#### [Prompt]
Find the line with "-> aaabbb __cC__" and the line with "3. Ссылка на тесты: https://regexr.com/6h9lh" in the entries below; output exactly those two lines, every line between them, and no others.

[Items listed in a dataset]
========================
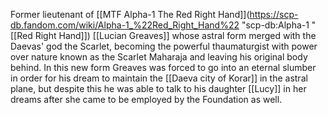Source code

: Former lieutenant of [[MTF Alpha-1 The Red Right Hand]](https://scp-db.fandom.com/wiki/Alpha-1_%22Red_Right_Hand%22 "scp-db:Alpha-1 \"[[Red Right Hand]]) [[Lucian Greaves]] whose astral form merged with the Daevas' god the Scarlet, becoming the powerful thaumaturgist with power over nature known as the Scarlet Maharaja and leaving his original body behind. In this new form Greaves was forced to go into an eternal slumber in order for his dream to maintain the [[Daeva city of Korar]] in the astral plane, but despite this he was able to talk to his daughter [[Lucy]] in her dreams after she came to be employed by the Foundation as well.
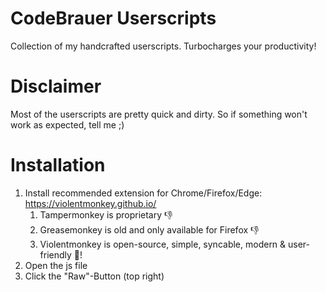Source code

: # CodeBrauer Userscripts
Collection of my handcrafted userscripts. Turbocharges your productivity!

# Disclaimer
Most of the userscripts are pretty quick and dirty. So if something won't work as expected, tell me ;)

# Installation

1. Install recommended extension for Chrome/Firefox/Edge: https://violentmonkey.github.io/
   1. Tampermonkey is proprietary 👎
   2. Greasemonkey is old and only available for Firefox 👎
   3. Violentmonkey is open-source, simple, syncable, modern & user-friendly 🤘!
2. Open the js file
3. Click the "Raw"-Button (top right)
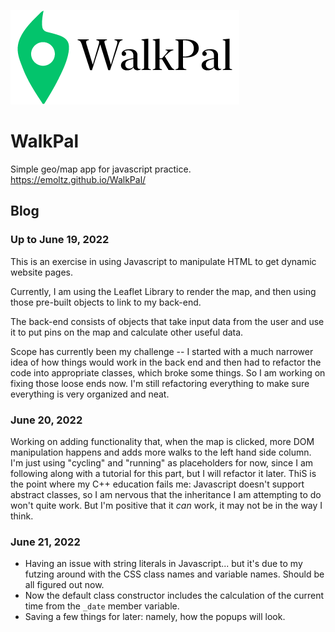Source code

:![](images/logo_black.png)
# WalkPal

Simple geo/map app for javascript practice. https://emoltz.github.io/WalkPal/

## Blog
### Up to June 19, 2022
<p>
This is an exercise in using Javascript to manipulate HTML to get dynamic website pages.

Currently, I am using the Leaflet Library to render the map, and then using those pre-built objects to link to my back-end.
</p>
<p>
The back-end consists of objects that take input data from the user and use it to put pins on the map and calculate other useful data.
</p>
<p>
Scope has currently been my challenge -- I started with a much narrower idea of how things would work in the back end and then had to refactor the code into appropriate classes, which broke some things. So I am working on fixing those loose ends now.
I'm still refactoring everything to make sure everything is very organized and neat.</p>

### June 20, 2022

Working on adding functionality that, when the map is clicked, more DOM manipulation happens and adds more walks to the left hand side column. I'm just using "cycling" and "running" as placeholders for now, since I am following along with a tutorial for this part, but I will refactor it later.
ThiS is the point where my C++ education fails me: Javascript doesn't support abstract classes, so I am nervous that the inheritance I am attempting to do won't quite work. But I'm positive that it *can* work, it may not be in the way I think. 

### June 21, 2022

* Having an issue with string literals in Javascript... but it's due to my futzing around with the CSS class names and variable names. Should be all figured out now.
* Now the default class constructor includes the calculation of the current time from the `_date` member variable. 
* Saving a few things for later: namely, how the popups will look. 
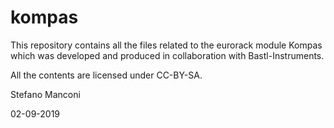 # kompas

This repository contains all the files related to the eurorack module Kompas which was developed and produced in collaboration with Bastl-Instruments.

All the contents are licensed under CC-BY-SA.

Stefano Manconi 

02-09-2019
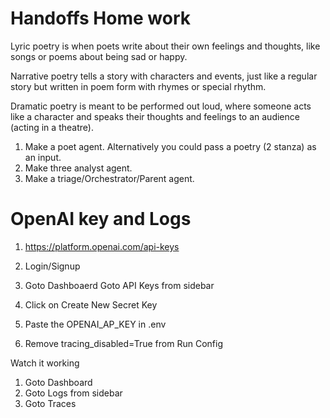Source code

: # Handoffs Home work
Lyric poetry is when poets write about their own feelings and thoughts, like songs or poems about being sad or happy.

Narrative poetry tells a story with characters and events, just like a regular story but written in poem form with rhymes or special rhythm.

Dramatic poetry is meant to be performed out loud, where someone acts like a character and speaks their thoughts and feelings to an audience (acting in a theatre).


1. Make a poet agent. Alternatively you could pass a poetry (2 stanza) as an input.
2. Make three analyst agent. 
3. Make a triage/Orchestrator/Parent agent.



# OpenAI key and Logs

1.	https://platform.openai.com/api-keys
2. Login/Signup
3. Goto Dashboaerd Goto API Keys from sidebar
4. Click on Create New Secret Key

5. Paste the OPENAI_AP_KEY in .env
6. Remove tracing_disabled=True from Run Config



Watch it working
1. Goto Dashboard
2. Goto Logs from sidebar
3. Goto Traces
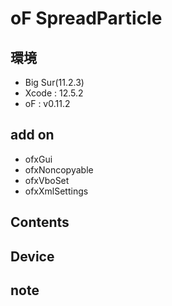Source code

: # oF SpreadParticle #

## 環境 ##
*	Big Sur(11.2.3)
*	Xcode : 12.5.2
*	oF : v0.11.2

## add on ##
* ofxGui
* ofxNoncopyable
* ofxVboSet
* ofxXmlSettings

## Contents ##

## Device ##


## note ##






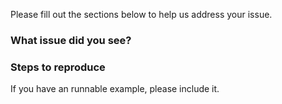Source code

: Please fill out the sections below to help us address your issue.

### What issue did you see?

### Steps to reproduce

If you have an runnable example, please include it.

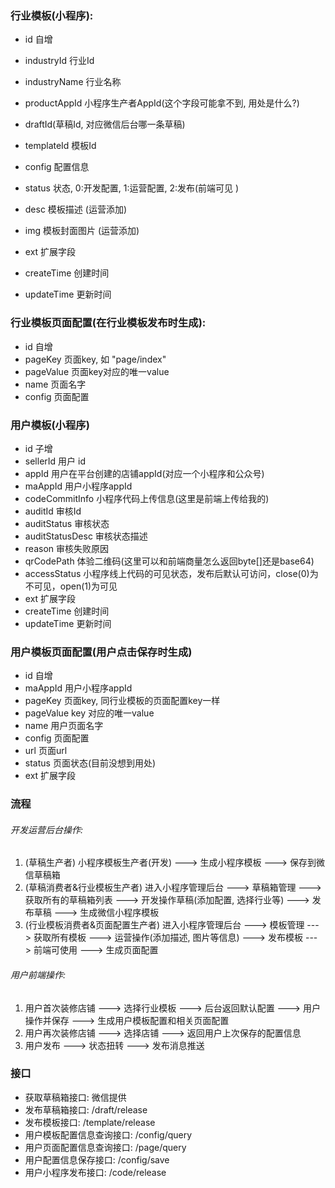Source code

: ### 行业模板(小程序):

- id  自增

- industryId  行业Id
- industryName 行业名称
- productAppId  小程序生产者AppId(这个字段可能拿不到, 用处是什么?)
- draftId(草稿Id, 对应微信后台哪一条草稿)
- templateId  模板Id
- config 配置信息
- status 状态, 0:开发配置, 1:运营配置, 2:发布(前端可见 )
- desc 模板描述  (运营添加)
- img 模板封面图片 (运营添加)
- ext 扩展字段
- createTime 创建时间
- updateTime 更新时间



### 行业模板页面配置(在行业模板发布时生成):

- id 自增
- pageKey 页面key, 如 "page/index"
- pageValue 页面key对应的唯一value
- name 页面名字
- config 页面配置



### 用户模板(小程序)

- id 子增
- sellerId 用户 id
- appId 用户在平台创建的店铺appId(对应一个小程序和公众号)
- maAppId 用户小程序appId
- codeCommitInfo 小程序代码上传信息(这里是前端上传给我的)
- auditId 审核Id
- auditStatus 审核状态
- auditStatusDesc 审核状态描述
- reason 审核失败原因
- qrCodePath 体验二维码(这里可以和前端商量怎么返回byte[]还是base64)
- accessStatus 小程序线上代码的可见状态，发布后默认可访问，close(0)为不可见，open(1)为可见
- ext 扩展字段
- createTime 创建时间
- updateTime 更新时间



### 用户模板页面配置(用户点击保存时生成)

- id 自增
- maAppId 用户小程序appId
- pageKey 页面key, 同行业模板的页面配置key一样
- pageValue key 对应的唯一value
- name 用户页面名字
- config 页面配置
- url 页面url
- status 页面状态(目前没想到用处)
- ext 扩展字段



### 流程

###### 开发运营后台操作:

1. (草稿生产者) 小程序模板生产者(开发) ---> 生成小程序模板 ---> 保存到微信草稿箱
2. (草稿消费者&行业模板生产者) 进入小程序管理后台 ---> 草稿箱管理 ---> 获取所有的草稿箱列表 ---> 开发操作草稿(添加配置, 选择行业等) ---> 发布草稿 ---> 生成微信小程序模板
3. (行业模板消费者&页面配置生产者)  进入小程序管理后台 ---> 模板管理 ---> 获取所有模板 ---> 运营操作(添加描述, 图片等信息) ---> 发布模板 ---> 前端可使用 ---> 生成页面配置

###### 用户前端操作:

1. 用户首次装修店铺 ---> 选择行业模板 ---> 后台返回默认配置 ---> 用户操作并保存 ---> 生成用户模板配置和相关页面配置
2. 用户再次装修店铺 ---> 选择店铺 ---> 返回用户上次保存的配置信息
3. 用户发布 ---> 状态扭转 ---> 发布消息推送



### 接口

- 获取草稿箱接口: 微信提供
- 发布草稿箱接口: /draft/release
- 发布模板接口: /template/release
- 用户模板配置信息查询接口: /config/query
- 用户页面配置信息查询接口: /page/query
- 用户配置信息保存接口: /config/save
- 用户小程序发布接口: /code/release























































































































































































































































































































































































































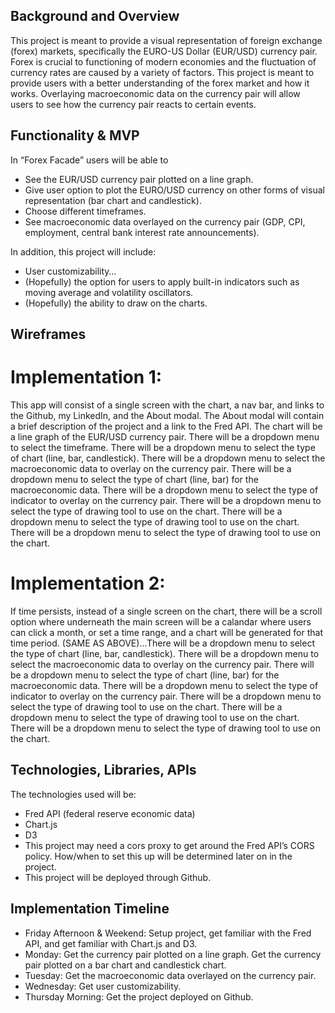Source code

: ## Background and Overview

This project is meant to provide a visual representation of foreign exchange (forex) markets, specifically the EURO-US Dollar (EUR/USD) currency pair.  Forex is crucial to functioning of modern economies and the fluctuation of currency rates are caused by a variety of factors. This project is meant to provide users with a better understanding of the forex market and how it works. Overlaying macroeconomic data on the currency pair will allow users to see how the currency pair reacts to certain events.


## Functionality & MVP

In “Forex Facade” users will be able to
-	See the EUR/USD currency pair plotted on a line graph.
-	Give user option to plot the EURO/USD currency on other forms of visual representation (bar chart and candlestick).
-	Choose different timeframes.
-	See macroeconomic data overlayed on the currency pair (GDP, CPI, employment, central bank interest rate announcements).

In addition, this project will include:
-	User customizability…
-	(Hopefully) the option for users to apply built-in indicators such as moving average and volatility oscillators.
-	(Hopefully) the ability to draw on the charts.


## Wireframes

# Implementation 1:
This app will consist of a single screen with the chart, a nav bar, and links to the Github, my LinkedIn, and the About modal. The About modal will contain a brief description of the project and a link to the Fred API.  The chart will be a line graph of the EUR/USD currency pair.  There will be a dropdown menu to select the timeframe.  There will be a dropdown menu to select the type of chart (line, bar, candlestick).  There will be a dropdown menu to select the macroeconomic data to overlay on the currency pair. There will be a dropdown menu to select the type of chart (line, bar) for the macroeconomic data.  There will be a dropdown menu to select the type of indicator to overlay on the currency pair. There will be a dropdown menu to select the type of drawing tool to use on the chart.  There will be a dropdown menu to select the type of drawing tool to use on the chart.  There will be a dropdown menu to select the type of drawing tool to use on the chart.

# Implementation 2:
If time persists, instead of a single screen on the chart, there will be a scroll option where underneath the main screen will be a calandar where users can click a month, or set a time range, and a chart will be generated for that time period.  (SAME AS ABOVE)...There will be a dropdown menu to select the type of chart (line, bar, candlestick).  There will be a dropdown menu to select the macroeconomic data to overlay on the currency pair. There will be a dropdown menu to select the type of chart (line, bar) for the macroeconomic data.  There will be a dropdown menu to select the type of indicator to overlay on the currency pair. There will be a dropdown menu to select the type of drawing tool to use on the chart.  There will be a dropdown menu to select the type of drawing tool to use on the chart.  There will be a dropdown menu to select the type of drawing tool to use on the chart.

## Technologies, Libraries, APIs

The technologies used will be:
- Fred API (federal reserve economic data)
- Chart.js
- D3
- This project may need a cors proxy to get around the Fred API’s CORS policy.  How/when to set this up will be determined later on in the project.
- This project will be deployed through Github.


## Implementation Timeline
- Friday Afternoon & Weekend:  Setup project, get familiar with the Fred API, and get familiar with Chart.js and D3.
- Monday:  Get the currency pair plotted on a line graph.  Get the currency pair plotted on a bar chart and candlestick chart.
- Tuesday:  Get the macroeconomic data overlayed on the currency pair.
- Wednesday:  Get user customizability.
- Thursday Morning:  Get the project deployed on Github.
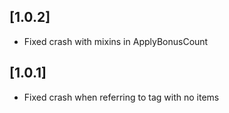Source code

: ## [1.0.2]

- Fixed crash with mixins in ApplyBonusCount

## [1.0.1]

- Fixed crash when referring to tag with no items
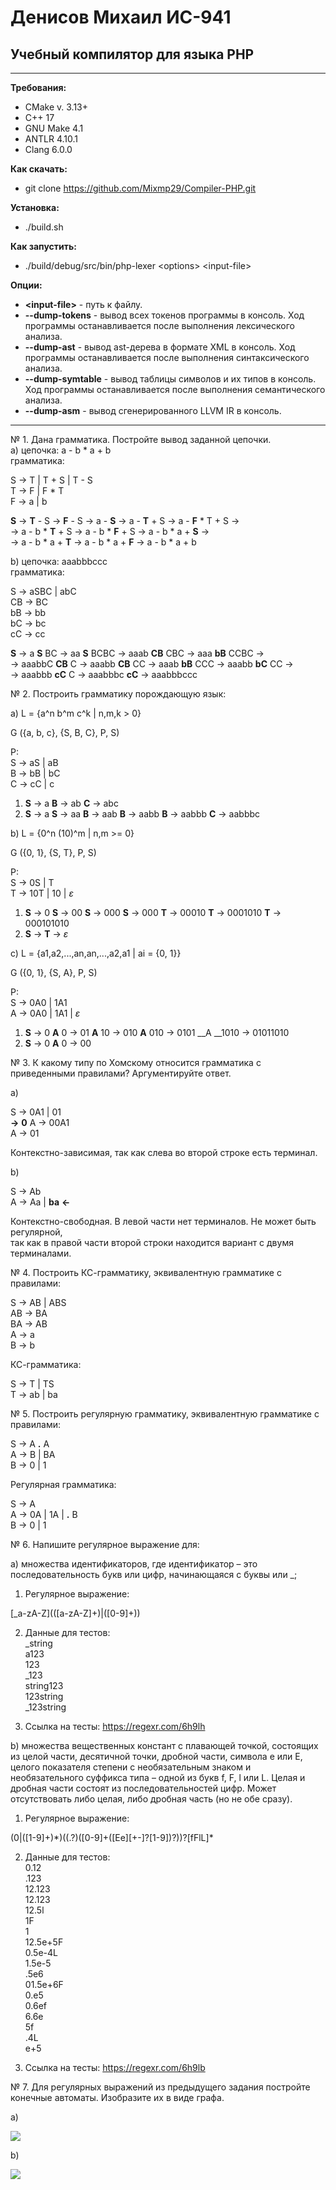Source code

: <h1>Денисов Михаил ИС-941</h1>

<h2>Учебный компилятор для языка PHP</h2>

---

__Требования:__
- CMake v. 3.13+
- C++ 17
- GNU Make 4.1
- ANTLR 4.10.1
- Clang 6.0.0

__Как скачать:__
- git clone https://github.com/Mixmp29/Compiler-PHP.git

__Установка:__
- ./build.sh

__Как запустить:__
- ./build/debug/src/bin/php-lexer \<options> \<input-file>

__Опции:__
- __\<input-file>__ - путь к файлу.
- __--dump-tokens__ - вывод всех токенов программы в консоль. Ход программы останавливается после выполнения лексического анализа.
- __--dump-ast__ - вывод ast-дерева в формате XML в консоль. Ход программы останавливается после выполнения синтаксического анализа.
- __--dump-symtable__ - вывод таблицы символов и их типов в консоль. Ход программы останавливается после выполнения семантического анализа.
- __--dump-asm__ - вывод сгенерированного LLVM IR в консоль.

---

№ 1. Дана грамматика. Постройте вывод заданной цепочки.  
a) цепочка: a - b * a + b  
грамматика:  

S -> T | T + S | T - S  
T -> F | F * T  
F -> a | b  

__S__ -> __T__ - S -> __F__ - S -> a - __S__ -> a - __T__ + S -> a - __F__ * T + S ->  
-> a - b * __T__ + S -> a - b * __F__ + S -> a - b * a + __S__ ->   
-> a - b * a + __T__ -> a - b * a + __F__ -> a - b * a + b  

b) цепочка: aaabbbccc  
грамматика:  

S -> aSBC | abC  
CB -> BC  
bB -> bb  
bC -> bc  
cC -> cc  

__S__ -> a __S__ BC -> aa __S__ BCBC -> aaab __CB__ CBC -> aaa __bB__ CCBC ->   
-> aaabbC __CB__ C -> aaabb __CB__ CC -> aaab __bB__ CCC -> aaabb __bC__ CC ->  
-> aaabbb __cC__ C -> aaabbbc __cC__ -> aaabbbccc  

№ 2. Построить грамматику порождающую язык:  

a) L = {a^n b^m c^k | n,m,k > 0}  

G ({a, b, c}, {S, B, C}, P, S)  

P:  
S -> aS | aB  
B -> bB | bC  
C -> cC | c  

1) __S__ -> a __B__ -> ab __C__ -> abc  
2) __S__ -> a __S__ -> aa __B__ -> aab __B__ -> aabb __B__ -> aabbb __C__ -> aabbbc  

b) L = {0^n (10)^m | n,m >= 0}  

G ({0, 1}, {S, T}, P, S)  

P:  
S -> 0S | T  
T -> 10T | 10 | _ε_  

1) __S__ -> 0 __S__ -> 00 __S__ -> 000 __S__ -> 000 __T__ -> 00010 __T__ -> 0001010 __T__ -> 000101010  
2) __S__ -> __T__ -> _ε_  

c) L = {a1,a2,...,an,an,...,a2,a1 | ai = {0, 1}}  

G ({0, 1}, {S, A}, P, S)  

P:  
S -> 0A0 | 1A1  
A -> 0A0 | 1A1 | _ε_  

1) __S__ -> 0 __A__ 0 -> 01 __A__ 10 -> 010 __A__ 010 -> 0101 __A __1010 -> 01011010  
2) __S__ -> 0 __A__ 0 -> 00  

№ 3. К какому типу по Хомскому относится грамматика с приведенными правилами? Аргументируйте ответ.  

a)  

S -> 0A1 | 01  
__->__ __0__ A -> 00A1  
A -> 01  

Контекстно-зависимая, так как слева во второй строке есть терминал.  

b)  

S -> Ab  
A -> Aa | __ba__ __<-__   

Контекстно-свободная. В левой части нет терминалов. Не может быть регулярной,  
так как в правой части второй строки находится вариант с двумя терминалами.  

№ 4. Построить КС-грамматику, эквивалентную грамматике с правилами:  

S -> AB | ABS  
AB  -> BA  
BA  -> AB  
A -> a  
B -> b  

КС-грамматика:  

S -> T | TS  
T -> ab | ba  

№ 5. Построить регулярную грамматику, эквивалентную грамматике с правилами:  

S -> A __.__ A  
A -> B | BA  
B -> 0 | 1  

Регулярная грамматика:  

S -> A  
A -> 0A | 1A | __.__ B  
B -> 0 | 1  

№ 6. Напишите регулярное выражение для:

a) множества идентификаторов, где идентификатор – это последовательность букв или цифр, начинающаяся с буквы или _;  

1. Регулярное выражение:  

\[_a-zA-Z](([a-zA-Z]+)|([0-9]+))  

2. Данные для тестов:  
_string  
a123  
123  
_123  
string123  
123string  
_123string  

3. Ссылка на тесты: https://regexr.com/6h9lh  

b) множества вещественных констант с плавающей точкой, состоящих из целой части, десятичной точки, дробной части, символа е или Е, целого показателя степени с необязательным знаком и необязательного суффикса типа – одной из букв f, F, l или L. Целая и дробная части состоят из последовательностей цифр. Может отсутствовать либо целая, либо дробная часть (но не обе сразу).  

1. Регулярное выражение:  

(0|([1-9]+)*)((\.?)([0-9]+([Ee][+-]?[1-9])?))?[fFlL]\*  

2. Данные для тестов:  
0.12  
.123  
12.123   
12.123   
12.5l  
1F  
1  
12.5e+5F  
0.5e-4L  
1.5e-5  
.5e6  
01.5e+6F  
0.e5  
0.6ef  
6.6e  
5f  
.4L  
e+5   

3. Ссылка на тесты: https://regexr.com/6h9lb  

№ 7. Для регулярных выражений из предыдущего задания постройте конечные автоматы. Изобразите их в виде графа.  

a)  

![](7-a.jpg)  


b)  

![](7-b.jpg)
========================
#### [Solution]
-> aaabbb __cC__ C -> aaabbbc __cC__ -> aaabbbccc  

№ 2. Построить грамматику порождающую язык:  

a) L = {a^n b^m c^k | n,m,k > 0}  

G ({a, b, c}, {S, B, C}, P, S)  

P:  
S -> aS | aB  
B -> bB | bC  
C -> cC | c  

1) __S__ -> a __B__ -> ab __C__ -> abc  
2) __S__ -> a __S__ -> aa __B__ -> aab __B__ -> aabb __B__ -> aabbb __C__ -> aabbbc  

b) L = {0^n (10)^m | n,m >= 0}  

G ({0, 1}, {S, T}, P, S)  

P:  
S -> 0S | T  
T -> 10T | 10 | _ε_  

1) __S__ -> 0 __S__ -> 00 __S__ -> 000 __S__ -> 000 __T__ -> 00010 __T__ -> 0001010 __T__ -> 000101010  
2) __S__ -> __T__ -> _ε_  

c) L = {a1,a2,...,an,an,...,a2,a1 | ai = {0, 1}}  

G ({0, 1}, {S, A}, P, S)  

P:  
S -> 0A0 | 1A1  
A -> 0A0 | 1A1 | _ε_  

1) __S__ -> 0 __A__ 0 -> 01 __A__ 10 -> 010 __A__ 010 -> 0101 __A __1010 -> 01011010  
2) __S__ -> 0 __A__ 0 -> 00  

№ 3. К какому типу по Хомскому относится грамматика с приведенными правилами? Аргументируйте ответ.  

a)  

S -> 0A1 | 01  
__->__ __0__ A -> 00A1  
A -> 01  

Контекстно-зависимая, так как слева во второй строке есть терминал.  

b)  

S -> Ab  
A -> Aa | __ba__ __<-__   

Контекстно-свободная. В левой части нет терминалов. Не может быть регулярной,  
так как в правой части второй строки находится вариант с двумя терминалами.  

№ 4. Построить КС-грамматику, эквивалентную грамматике с правилами:  

S -> AB | ABS  
AB  -> BA  
BA  -> AB  
A -> a  
B -> b  

КС-грамматика:  

S -> T | TS  
T -> ab | ba  

№ 5. Построить регулярную грамматику, эквивалентную грамматике с правилами:  

S -> A __.__ A  
A -> B | BA  
B -> 0 | 1  

Регулярная грамматика:  

S -> A  
A -> 0A | 1A | __.__ B  
B -> 0 | 1  

№ 6. Напишите регулярное выражение для:

a) множества идентификаторов, где идентификатор – это последовательность букв или цифр, начинающаяся с буквы или _;  

1. Регулярное выражение:  

\[_a-zA-Z](([a-zA-Z]+)|([0-9]+))  

2. Данные для тестов:  
_string  
a123  
123  
_123  
string123  
123string  
_123string  

3. Ссылка на тесты: https://regexr.com/6h9lh  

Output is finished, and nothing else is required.